When working with a Directed Acyclic Graph (DAG) in dbt (Data Build Tool), there are instances when you might want to refactor a part of it. For example, consider tables A and B, where table B references table A. If you decide to change a column name in table A, you’ll also need to update the corresponding references in table B.
Before Refactoring
A.sql
select val1 as foo from source
B.sql
select foo, count(*) n from {{ ref("A") }} group by 1
After Refactoring
A.sql
select val1 as boo from source
B.sql
select boo, count(*) n from {{ ref("A") }} group by 1
The general development process usually involves making these changes in your local workspace, previewing them, and then submitting them for review via Git before deploying through CI (Continuous Integration).
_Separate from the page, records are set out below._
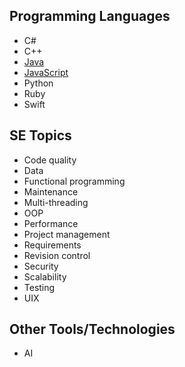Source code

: ## Programming Languages

* C#
* C++
* [Java](java/Java.md)
* [JavaScript](javascript/Javascript.md)
* Python
* Ruby
* Swift

## SE Topics

* Code quality
* Data
* Functional programming
* Maintenance
* Multi-threading
* OOP
* Performance
* Project management
* Requirements
* Revision control
* Security
* Scalability
* Testing
* UIX

## Other Tools/Technologies

* AI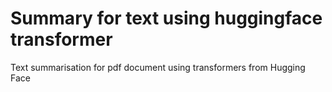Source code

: # Summary for text using huggingface transformer
Text summarisation for pdf document using transformers from Hugging Face
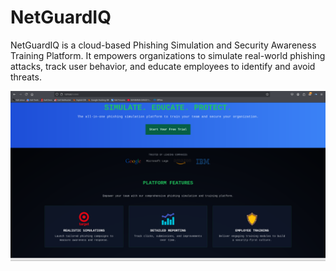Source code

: # NetGuardIQ
NetGuardIQ is a cloud-based Phishing Simulation and Security Awareness Training Platform. It empowers organizations to simulate real-world phishing attacks, track user behavior, and educate employees to identify and avoid threats.


![Simulation](./public/images/Simulation01.png)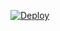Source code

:  [![Deploy](https://www.herokucdn.com/deploy/button.svg)](https://heroku.com/deploy?template=https://github.com/Aid-3n/TG-GROUP-BOT.git)
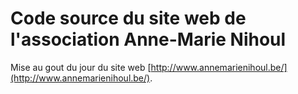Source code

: # Code source du site web de l'association Anne-Marie Nihoul

Mise au gout du jour du site web [http://www.annemarienihoul.be/](http://www.annemarienihoul.be/).
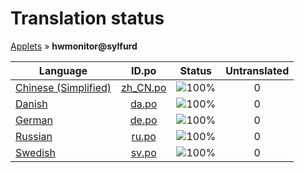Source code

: # Translation status
[Applets](../../README.md) &#187; **hwmonitor@sylfurd**

Language | ID.po | Status | Untranslated
---------|:--:|:------:|:-----------:
[Chinese (Simplified)](../../language-status/zh_CN.md) | [zh_CN.po](po/zh_CN.po) | ![100%](http://progressed.io/bar/100) | 0
[Danish](../../language-status/da.md) | [da.po](po/da.po) | ![100%](http://progressed.io/bar/100) | 0
[German](../../language-status/de.md) | [de.po](po/de.po) | ![100%](http://progressed.io/bar/100) | 0
[Russian](../../language-status/ru.md) | [ru.po](po/ru.po) | ![100%](http://progressed.io/bar/100) | 0
[Swedish](../../language-status/sv.md) | [sv.po](po/sv.po) | ![100%](http://progressed.io/bar/100) | 0
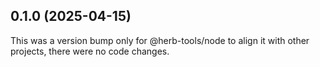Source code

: ## 0.1.0 (2025-04-15)

This was a version bump only for @herb-tools/node to align it with other projects, there were no code changes.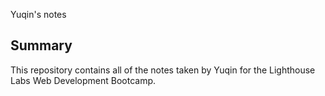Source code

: Yuqin's notes

## Summary 

This repository contains all of the notes taken by Yuqin for the Lighthouse Labs Web Development Bootcamp.

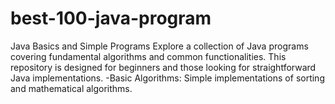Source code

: # best-100-java-program
Java Basics and Simple Programs Explore a collection of Java programs covering fundamental algorithms and common functionalities. This repository is designed for beginners and those looking for straightforward Java implementations. -Basic Algorithms: Simple implementations of sorting and mathematical algorithms.
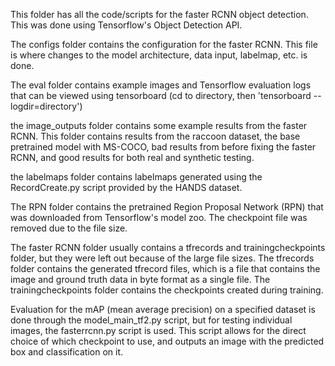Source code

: This folder has all the code/scripts for the faster RCNN object detection.
This was done using Tensorflow's Object Detection API. 

The configs folder contains the configuration for the faster RCNN. This file is where 
changes to the model architecture, data input, labelmap, etc. is done. 

The eval folder contains example images and Tensorflow evaluation logs that
can be viewed using tensorboard (cd to directory, then 'tensorboard --logdir=directory')

the image_outputs folder contains some example results from the faster RCNN. This folder 
contains results from the raccoon dataset, the base pretrained model with MS-COCO, bad results 
from before fixing the faster RCNN, and good results for both real and synthetic testing.

the labelmaps folder contains labelmaps generated using the RecordCreate.py script provided by 
the HANDS dataset.

The RPN folder contains the pretrained Region Proposal Network (RPN) that was downloaded from 
Tensorflow's model zoo. The checkpoint file was removed due to the file size.

The faster RCNN folder usually contains a tfrecords and trainingcheckpoints folder, but they were left out
because of the large file sizes. The tfrecords folder contains the generated tfrecord files, which is 
a file that contains the image and ground truth data in byte format as a single file. The trainingcheckpoints 
folder contains the checkpoints created during training. 

Evaluation for the mAP (mean average precision) on a specified dataset is done through the model_main_tf2.py 
script, but for testing individual images, the fasterrcnn.py script is used. This script allows for the 
direct choice of which checkpoint to use, and outputs an image with the predicted box and classification 
on it.
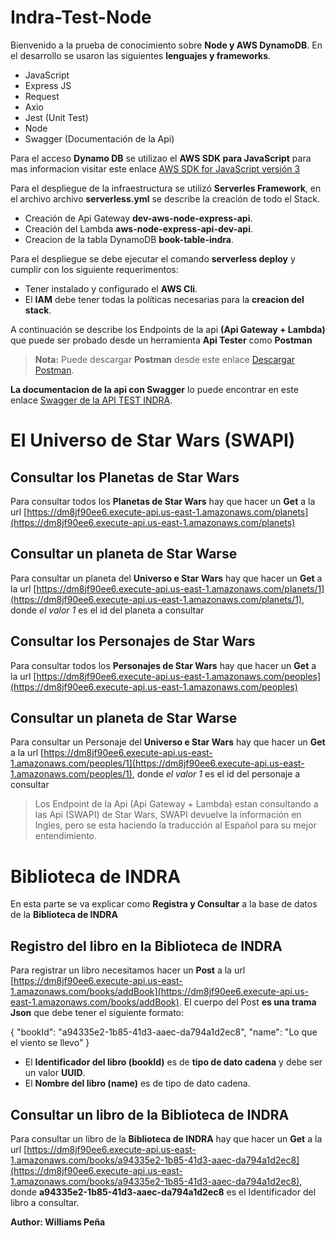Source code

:# Indra-Test-Node
Bienvenido a la prueba de conocimiento sobre **Node y AWS DynamoDB**.
En el desarrollo se usaron las siguientes **lenguajes y frameworks**.

- JavaScript
- Express JS
- Request
- Axio
- Jest (Unit Test)
- Node
- Swagger (Documentación de la Api)

Para el acceso **Dynamo DB** se utilizao el **AWS SDK para JavaScript** para mas informacion visitar este enlace [AWS SDK for JavaScript versión 3](https://docs.aws.amazon.com/sdk-for-javascript/v3/developer-guide/welcome.html)

Para el despliegue de la infraestructura se utilizó **Serverles Framework**, en el archivo archivo **serverless.yml** se describe la creación de todo el Stack.

- Creación de Api Gateway **dev-aws-node-express-api**.
- Creación del Lambda **aws-node-express-api-dev-api**.
- Creacion de la tabla DynamoDB **book-table-indra**.

Para el despliegue se debe ejecutar el comando **serverless deploy** y cumplir con los siguiente requerimentos:

- Tener instalado y configurado el **AWS Cli**.
- El **IAM** debe tener todas la políticas necesarias para la **creacion del stack**.

A continuación se describe los Endpoints de la api **(Api Gateway + Lambda)** que puede ser probado desde un herramienta **Api Tester** como **Postman**

> **Nota:** Puede descargar **Postman** desde este enlace [Descargar Postman](https://www.postman.com/downloads/).

**La documentacion de la api con Swagger** lo puede encontrar en este enlace [Swagger de la API TEST INDRA](https://dm8jf90ee6.execute-api.us-east-1.amazonaws.com/api-docs).

# El Universo de Star Wars (SWAPI)
## Consultar los Planetas de Star Wars
Para consultar todos los **Planetas de Star Wars** hay que hacer un **Get** a la url [https://dm8jf90ee6.execute-api.us-east-1.amazonaws.com/planets](https://dm8jf90ee6.execute-api.us-east-1.amazonaws.com/planets)

## Consultar un planeta de Star Warse
Para consultar un planeta del **Universo e Star Wars** hay que hacer un **Get** a la url [https://dm8jf90ee6.execute-api.us-east-1.amazonaws.com/planets/1](https://dm8jf90ee6.execute-api.us-east-1.amazonaws.com/planets/1), donde *el valor 1* es el id del planeta a consultar

## Consultar los Personajes de Star Wars
Para consultar todos los **Personajes de Star Wars** hay que hacer un **Get** a la url [https://dm8jf90ee6.execute-api.us-east-1.amazonaws.com/peoples](https://dm8jf90ee6.execute-api.us-east-1.amazonaws.com/peoples)

## Consultar un planeta de Star Warse
Para consultar un Personaje del **Universo e Star Wars** hay que hacer un **Get** a la url [https://dm8jf90ee6.execute-api.us-east-1.amazonaws.com/peoples/1](https://dm8jf90ee6.execute-api.us-east-1.amazonaws.com/peoples/1), donde *el valor 1* es el id del personaje a consultar

> Los Endpoint de la Api (Api Gateway + Lambda) estan consultando a las Api (SWAPI) de Star Wars, SWAPI devuelve la información en Ingles, pero se esta haciendo la traducción al Español para su mejor entendimiento.

# Biblioteca de INDRA
En esta parte se va explicar como **Registra y Consultar** a la base de datos de la **Biblioteca de INDRA**

## Registro del libro en la Biblioteca de INDRA
Para registrar un libro necesitamos hacer un **Post** a la url [https://dm8jf90ee6.execute-api.us-east-1.amazonaws.com/books/addBook](https://dm8jf90ee6.execute-api.us-east-1.amazonaws.com/books/addBook). El cuerpo del Post **es una trama Json** que debe tener el siguiente formato:

{
    "bookId": "a94335e2-1b85-41d3-aaec-da794a1d2ec8",
    "name": "Lo que el viento se llevo"
}

- El **Identificador del libro (bookId)** es de **tipo de dato cadena** y debe ser un valor **UUID**.
- El **Nombre del libro (name)** es de tipo de dato cadena.

## Consultar un libro de la Biblioteca de INDRA
Para consultar un libro de la **Biblioteca de INDRA** hay que hacer un **Get** a la url [https://dm8jf90ee6.execute-api.us-east-1.amazonaws.com/books/a94335e2-1b85-41d3-aaec-da794a1d2ec8](https://dm8jf90ee6.execute-api.us-east-1.amazonaws.com/books/a94335e2-1b85-41d3-aaec-da794a1d2ec8), donde **a94335e2-1b85-41d3-aaec-da794a1d2ec8** es el Identificador del libro a consultar.


**Author: Williams Peña**
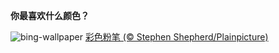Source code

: 
**你最喜欢什么颜色？**

![bing-wallpaper](https://www.bing.com/th?id=OHR.ColourDay_ZH-CN1032554089_1920x1080.jpg)
[彩色粉笔 (© Stephen Shepherd/Plainpicture)](https://www.bing.com/search?q=%E5%BD%A9%E8%89%B2%E7%B2%89%E7%AC%94&amp;form=hpcapt&amp;mkt=zh-cn)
However, one of the challenges with dbt’s dependency resolution is that ref(“A”) points to the production version of table A, not the version in your workspace. This necessitates making changes separately for each environment.
Contrastingly, if you’re using a tool like Looker with its Persistent Derived Tables (PDT), you can achieve this task quite effortlessly by utilizing its DEV mode, which resolves dependencies flexibly based on the context.
I’m interested in learning ways to accomplish something similar in dbt. How can we refactor parts of a DAG more efficiently while still making sure everything integrates smoothly?